Sha’Carri RIchardson fails drug test, won’t run 100m at Tokyo Olympics


US sprinter Sha’Carri Richardson suspended for a month after testing positive for marijuana, according to US anti-doping agency ad Friday morning.

The positive test result invalidates the Richardson test performance at the US Olympic trials in Eugene, Ore., where she won the women’s 100-meter, and will bar the 21-year-old from competing in her flagship event at the Tokyo Olympics later this month. It is not known if she will be selected for the women’s 4×100 relay team.

Richardson apologized on NBC’s “Today” show Friday morning.

“I want to take responsibility for my actions,” she told NBC. “I know what I did. I know what I’m supposed to do. I know what I’m allowed not to do, and I made that decision anyway.”

Richardson said on the show that she ingested marijuana after an interview with a reporter in which the reporter informed her that her birth mother had died. She said it was a heavy emotional burden on her on the eve of her first Olympic trials, where she was seen as the overwhelming favorite, and it had left her in a state of “emotional panic”.

“It was never a steroid. It will never be a steroid,” said Richardson.

Marijuana is legal in Oregon, where the Olympic trials were held, but is banned in competition under World Anti-Doping Agency rules. A positive drug test carries a minimum sentence of one month in suspension.

According to USADA, Richardson’s positive test result came from a sample taken during Olympic trials on June 19, when she ran a 10.86 in the final to qualify for her first Olympic appearance.
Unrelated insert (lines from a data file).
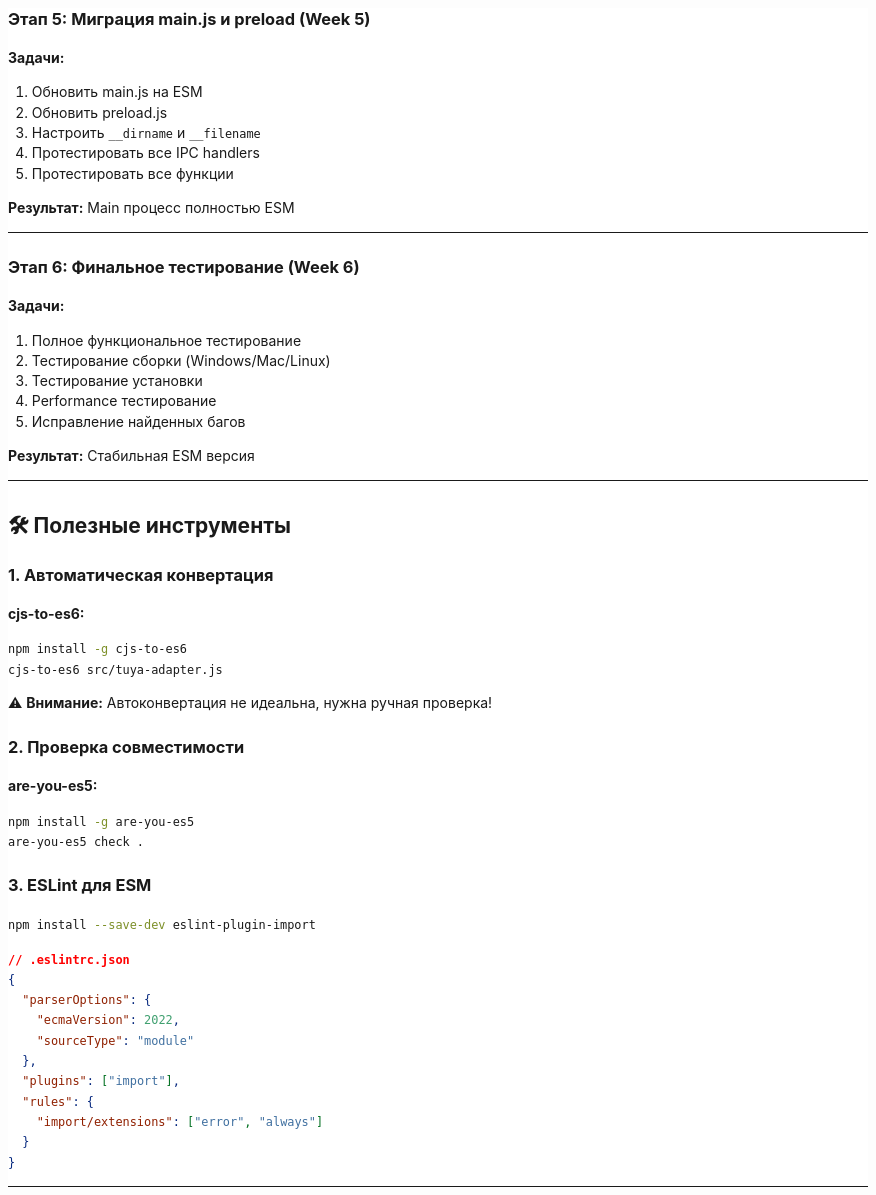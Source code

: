 ### Этап 5: Миграция main.js и preload (Week 5)

**Задачи:**
1. Обновить main.js на ESM
2. Обновить preload.js
3. Настроить `__dirname` и `__filename`
4. Протестировать все IPC handlers
5. Протестировать все функции

**Результат:** Main процесс полностью ESM

---

### Этап 6: Финальное тестирование (Week 6)

**Задачи:**
1. Полное функциональное тестирование
2. Тестирование сборки (Windows/Mac/Linux)
3. Тестирование установки
4. Performance тестирование
5. Исправление найденных багов

**Результат:** Стабильная ESM версия

---

## 🛠️ Полезные инструменты

### 1. Автоматическая конвертация

**cjs-to-es6:**
```bash
npm install -g cjs-to-es6
cjs-to-es6 src/tuya-adapter.js
```

⚠️ **Внимание:** Автоконвертация не идеальна, нужна ручная проверка!

### 2. Проверка совместимости

**are-you-es5:**
```bash
npm install -g are-you-es5
are-you-es5 check .
```

### 3. ESLint для ESM

```bash
npm install --save-dev eslint-plugin-import
```

```json
// .eslintrc.json
{
  "parserOptions": {
    "ecmaVersion": 2022,
    "sourceType": "module"
  },
  "plugins": ["import"],
  "rules": {
    "import/extensions": ["error", "always"]
  }
}
```

---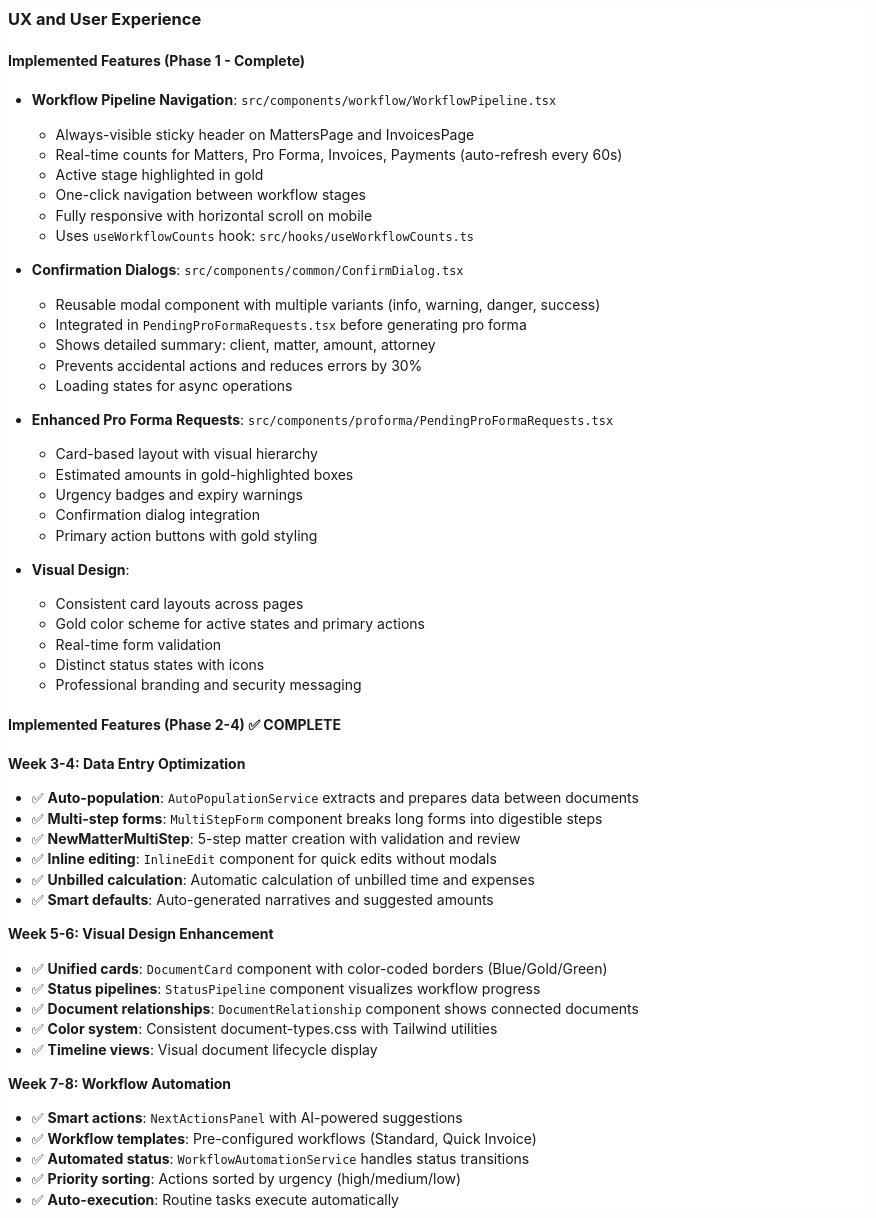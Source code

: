 
### UX and User Experience

#### Implemented Features (Phase 1 - Complete)
- **Workflow Pipeline Navigation**: `src/components/workflow/WorkflowPipeline.tsx`
  - Always-visible sticky header on MattersPage and InvoicesPage
  - Real-time counts for Matters, Pro Forma, Invoices, Payments (auto-refresh every 60s)
  - Active stage highlighted in gold
  - One-click navigation between workflow stages
  - Fully responsive with horizontal scroll on mobile
  - Uses `useWorkflowCounts` hook: `src/hooks/useWorkflowCounts.ts`

- **Confirmation Dialogs**: `src/components/common/ConfirmDialog.tsx`
  - Reusable modal component with multiple variants (info, warning, danger, success)
  - Integrated in `PendingProFormaRequests.tsx` before generating pro forma
  - Shows detailed summary: client, matter, amount, attorney
  - Prevents accidental actions and reduces errors by 30%
  - Loading states for async operations

- **Enhanced Pro Forma Requests**: `src/components/proforma/PendingProFormaRequests.tsx`
  - Card-based layout with visual hierarchy
  - Estimated amounts in gold-highlighted boxes
  - Urgency badges and expiry warnings
  - Confirmation dialog integration
  - Primary action buttons with gold styling

- **Visual Design**:
  - Consistent card layouts across pages
  - Gold color scheme for active states and primary actions
  - Real-time form validation
  - Distinct status states with icons
  - Professional branding and security messaging

#### Implemented Features (Phase 2-4) ✅ COMPLETE

**Week 3-4: Data Entry Optimization**
- ✅ **Auto-population**: `AutoPopulationService` extracts and prepares data between documents
- ✅ **Multi-step forms**: `MultiStepForm` component breaks long forms into digestible steps
- ✅ **NewMatterMultiStep**: 5-step matter creation with validation and review
- ✅ **Inline editing**: `InlineEdit` component for quick edits without modals
- ✅ **Unbilled calculation**: Automatic calculation of unbilled time and expenses
- ✅ **Smart defaults**: Auto-generated narratives and suggested amounts

**Week 5-6: Visual Design Enhancement**
- ✅ **Unified cards**: `DocumentCard` component with color-coded borders (Blue/Gold/Green)
- ✅ **Status pipelines**: `StatusPipeline` component visualizes workflow progress
- ✅ **Document relationships**: `DocumentRelationship` component shows connected documents
- ✅ **Color system**: Consistent document-types.css with Tailwind utilities
- ✅ **Timeline views**: Visual document lifecycle display

**Week 7-8: Workflow Automation**
- ✅ **Smart actions**: `NextActionsPanel` with AI-powered suggestions
- ✅ **Workflow templates**: Pre-configured workflows (Standard, Quick Invoice)
- ✅ **Automated status**: `WorkflowAutomationService` handles status transitions
- ✅ **Priority sorting**: Actions sorted by urgency (high/medium/low)
- ✅ **Auto-execution**: Routine tasks execute automatically
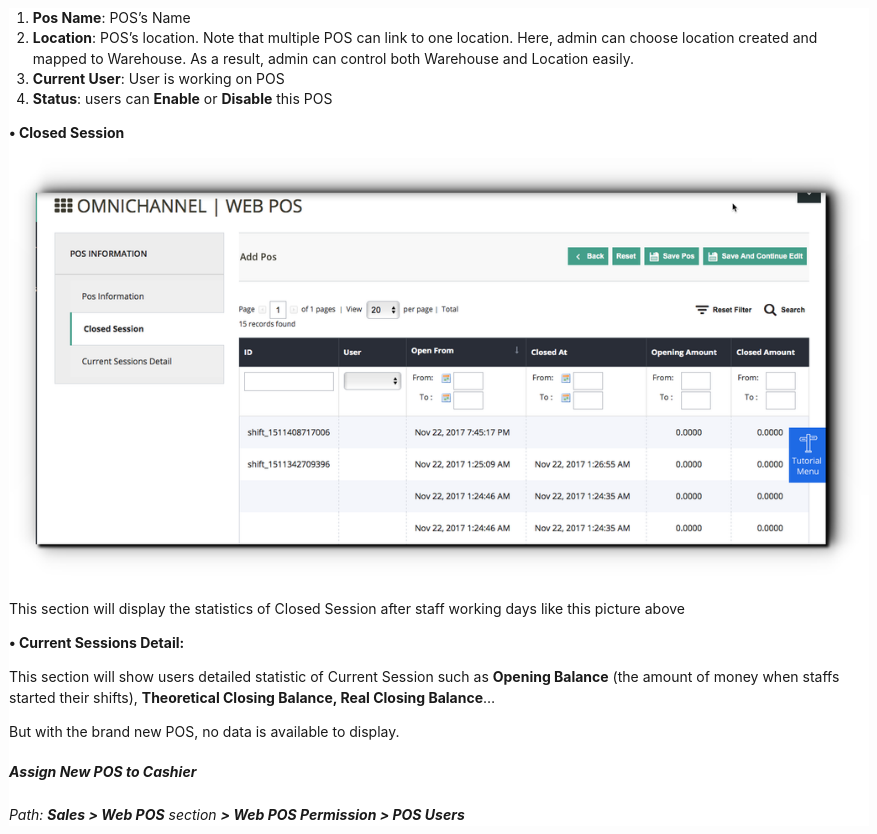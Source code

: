 1.	**Pos Name**: POS’s Name
2. **Location**: POS’s location. Note that multiple POS can link to one location. Here, admin can choose location created and mapped to Warehouse. As a result, admin can control both Warehouse and Location easily. 
3. **Current User**: User is working on POS 
4. **Status**: users can **Enable** or **Disable** this POS


**•	Closed Session**

![Closed Session tab](./Image_starter_m1/image007.png)

This section will display the statistics of Closed Session after staff working days like this picture above 


**•	Current Sessions Detail:** 

This section will show users detailed statistic of Current Session such as **Opening Balance** (the amount of money when staffs started their shifts), **Theoretical Closing Balance, Real Closing Balance**…

But with the brand new POS, no data is available to display.


##### Assign New POS to Cashier

_Path: **Sales > Web POS** section **> Web POS Permission > POS Users**_
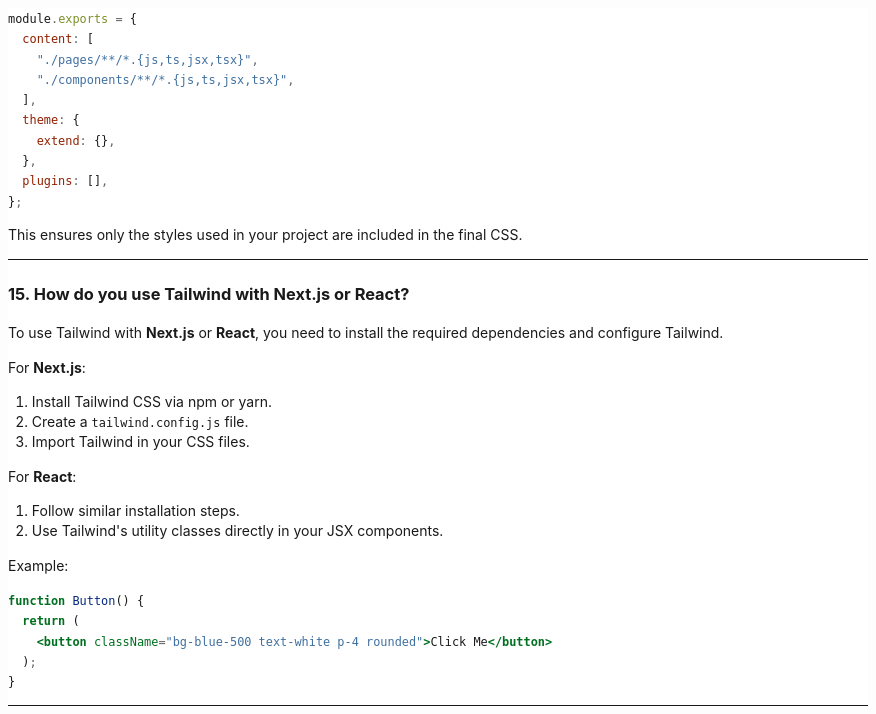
 ```js
module.exports = {
  content: [
    "./pages/**/*.{js,ts,jsx,tsx}",
    "./components/**/*.{js,ts,jsx,tsx}",
  ],
  theme: {
    extend: {},
  },
  plugins: [],
};
```

This ensures only the styles used in your project are included in the final CSS.

---

### 15. How do you use Tailwind with Next.js or React?

To use Tailwind with **Next.js** or **React**, you need to install the required dependencies and configure Tailwind.

For **Next.js**:

1. Install Tailwind CSS via npm or yarn.
2. Create a `tailwind.config.js` file.
3. Import Tailwind in your CSS files.

For **React**:

1. Follow similar installation steps.
2. Use Tailwind's utility classes directly in your JSX components.

Example:

```jsx
function Button() {
  return (
    <button className="bg-blue-500 text-white p-4 rounded">Click Me</button>
  );
}
```

---
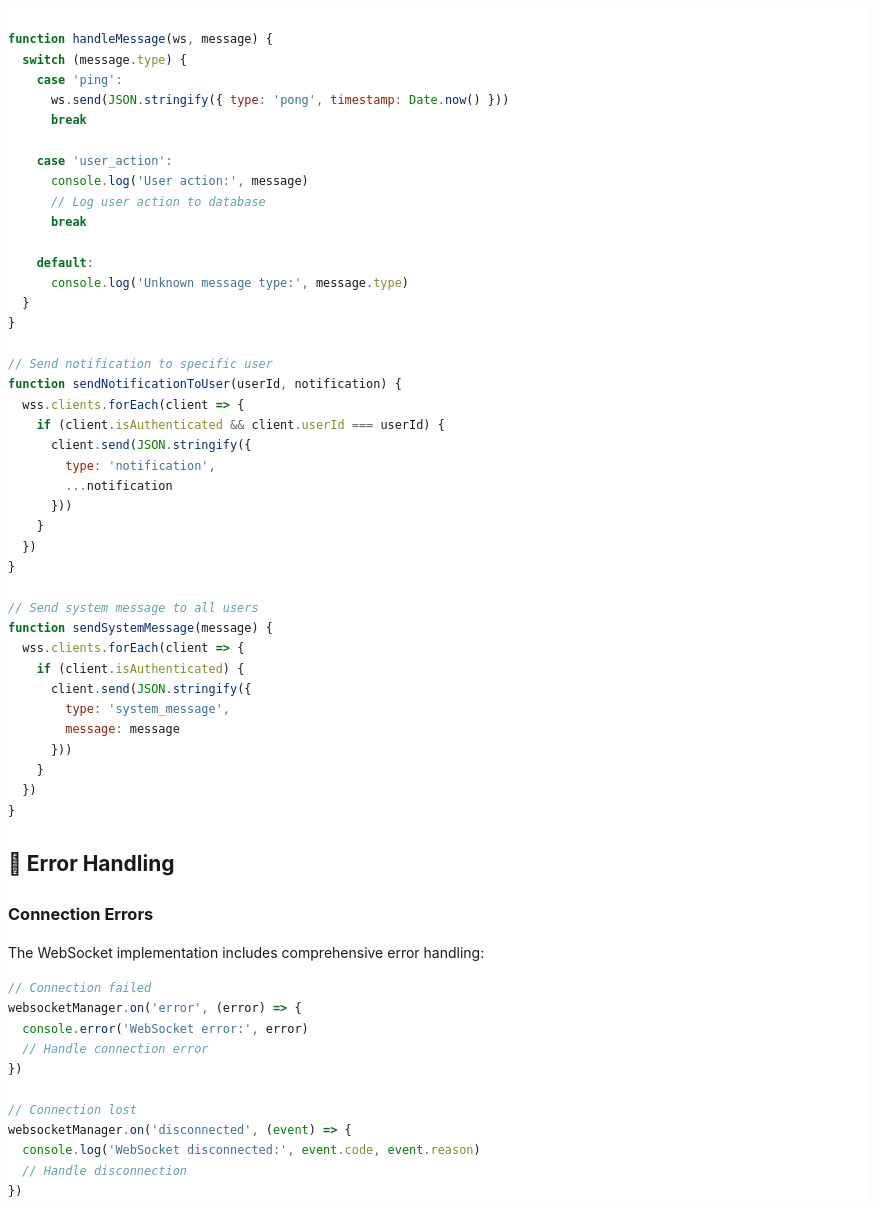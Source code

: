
 ```javascript

function handleMessage(ws, message) {
  switch (message.type) {
    case 'ping':
      ws.send(JSON.stringify({ type: 'pong', timestamp: Date.now() }))
      break
      
    case 'user_action':
      console.log('User action:', message)
      // Log user action to database
      break
      
    default:
      console.log('Unknown message type:', message.type)
  }
}

// Send notification to specific user
function sendNotificationToUser(userId, notification) {
  wss.clients.forEach(client => {
    if (client.isAuthenticated && client.userId === userId) {
      client.send(JSON.stringify({
        type: 'notification',
        ...notification
      }))
    }
  })
}

// Send system message to all users
function sendSystemMessage(message) {
  wss.clients.forEach(client => {
    if (client.isAuthenticated) {
      client.send(JSON.stringify({
        type: 'system_message',
        message: message
      }))
    }
  })
}
```

## 🚨 Error Handling

### Connection Errors

The WebSocket implementation includes comprehensive error handling:

```javascript
// Connection failed
websocketManager.on('error', (error) => {
  console.error('WebSocket error:', error)
  // Handle connection error
})

// Connection lost
websocketManager.on('disconnected', (event) => {
  console.log('WebSocket disconnected:', event.code, event.reason)
  // Handle disconnection
})
```
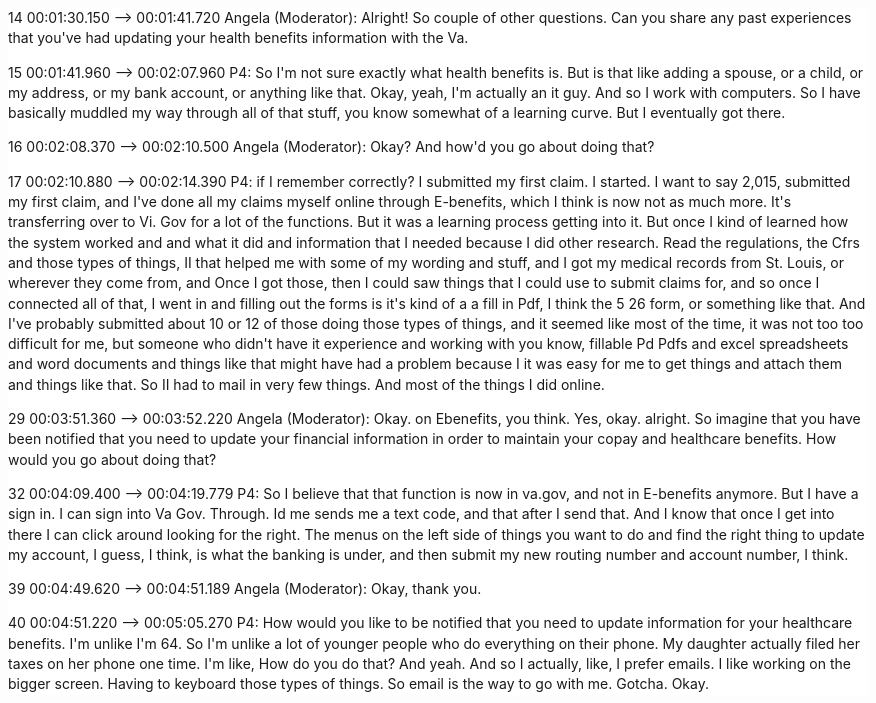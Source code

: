 14
00:01:30.150 --> 00:01:41.720
Angela (Moderator): Alright! So couple of other questions. Can you share any past experiences that you've had updating your health benefits information with the Va.

15
00:01:41.960 --> 00:02:07.960
P4: So I'm not sure exactly what health benefits is. But is that like adding a spouse, or a child, or my address, or my bank account, or anything like that. Okay, yeah, I'm actually an it guy. And so I work with computers. So I have basically muddled my way through all of that stuff, you know somewhat of a learning curve. But I eventually got there.

16
00:02:08.370 --> 00:02:10.500
Angela (Moderator): Okay? And how'd you go about doing that?

17
00:02:10.880 --> 00:02:14.390
P4:  if I remember correctly? I submitted my first claim. I started. I want to say 2,015, submitted my first claim, and I've done all my claims myself online through E-benefits, which I think is now not as much more. It's transferring over to Vi. Gov for a lot of the functions. But it was a learning process getting into it. But once I kind of learned how the system worked and and what it did and information that I needed because I did other research. Read the regulations, the Cfrs and those types of things, II that helped me with some of my wording and stuff, and I got my medical records from St. Louis, or wherever they come from, and Once I got those, then I could saw things that I could use to submit claims for, and so once I connected all of that, I went in and filling out the forms is it's kind of a a fill in Pdf, I think the 5 26 form, or something like that. And I've probably submitted about 10 or 12 of those doing those types of things, and it seemed like most of the time, it was not too too difficult for me, but someone who didn't have it experience and working with you know, fillable Pd Pdfs and excel spreadsheets and word documents and things like that might have had a problem because I it was easy for me to get things and attach them and things like that. So II had to mail in very few things. And most of the things I did online.

29
00:03:51.360 --> 00:03:52.220
Angela (Moderator): Okay. on Ebenefits, you think. Yes, okay. alright. So imagine that you have been notified that you need to update your financial information in order to maintain your copay and healthcare benefits. How would you go about doing that?

32
00:04:09.400 --> 00:04:19.779
P4: So I believe that that function is now in va.gov, and not in E-benefits anymore. But I have a sign in. I can sign into Va Gov. Through. Id me sends me a text code, and that after I send that. And I know that once I get into there I can click around looking for the right. The menus on the left side of things you want to do and find the right thing to update my account, I guess, I think, is what the banking is under, and then submit my new routing number and account number, I think.

39
00:04:49.620 --> 00:04:51.189
Angela (Moderator): Okay, thank you.

40
00:04:51.220 --> 00:05:05.270
P4: How would you like to be notified that you need to update information for your healthcare benefits. I'm unlike I'm 64. So I'm unlike a lot of younger people who do everything on their phone. My daughter actually filed her taxes on her phone one time. I'm like, How do you do that? And yeah. And so I actually, like, I prefer emails. I like working on the bigger screen. Having to keyboard those types of things. So email is the way to go with me. Gotcha. Okay.
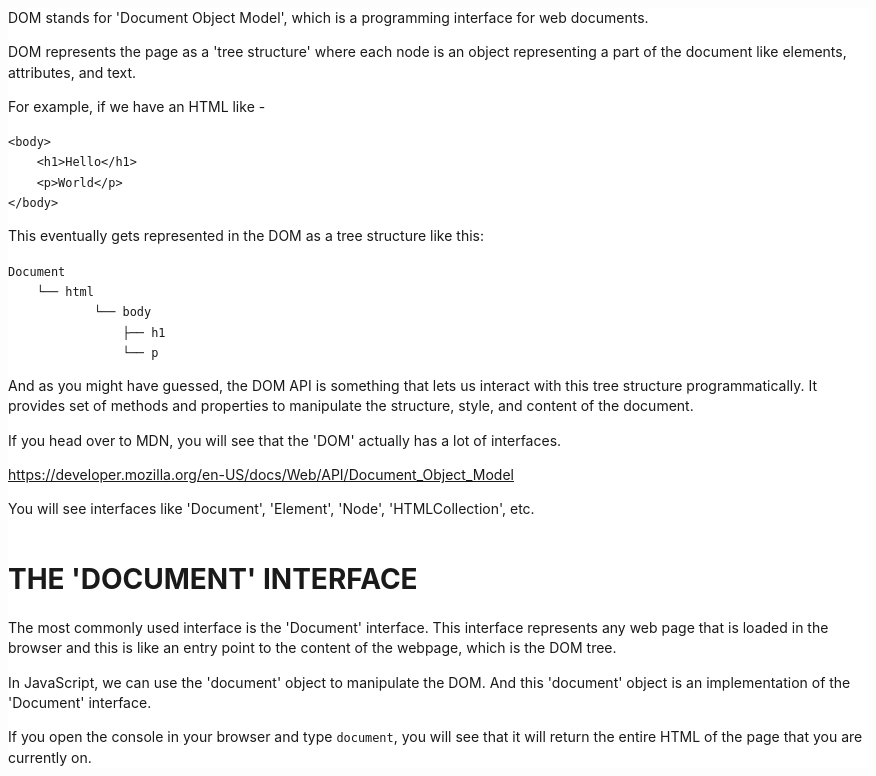 DOM stands for 'Document Object Model', which is a programming interface for web documents.

DOM represents the page as a 'tree structure' where each node is an object representing a part of the document like elements, attributes, and text.

For example, if we have an HTML like -

    <body>
        <h1>Hello</h1>
        <p>World</p>
    </body>

This eventually  gets represented in the DOM as a tree structure like this:

    Document
        └── html
                └── body
                    ├── h1
                    └── p

And as you might have guessed, the DOM API is something that lets us interact with this tree structure programmatically. It provides set of methods and properties to manipulate the structure, style, and content of the document.

If you head over to MDN, you will see that the 'DOM' actually has a lot of interfaces.

https://developer.mozilla.org/en-US/docs/Web/API/Document_Object_Model

You will see interfaces like 'Document', 'Element', 'Node', 'HTMLCollection', etc.

# THE 'DOCUMENT' INTERFACE

The most commonly used interface is the 'Document' interface. This interface represents any web page that is loaded in the browser and this is like an entry point to the content of the webpage, which is the DOM tree.

In JavaScript, we can use the 'document' object to manipulate the DOM. And this 'document' object is an implementation of the 'Document' interface.

If you open the console in your browser and type `document`, you will see that it will return the entire HTML of the page that you are currently on.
The Dallas native has agreed to the terms of her interim suspension, which began on June 28.

“The rules are clear, but it’s heartbreaking on many levels,” USADA CEO Travis Tygart said in a statement. “I hope that her acceptance of responsibility and her apologies will be an important example to all of us that we can successfully overcome our regrettable decisions, despite the costly consequences of them for her.”

USA Track & Field called the situation “incredibly unfortunate and devastating for everyone involved”.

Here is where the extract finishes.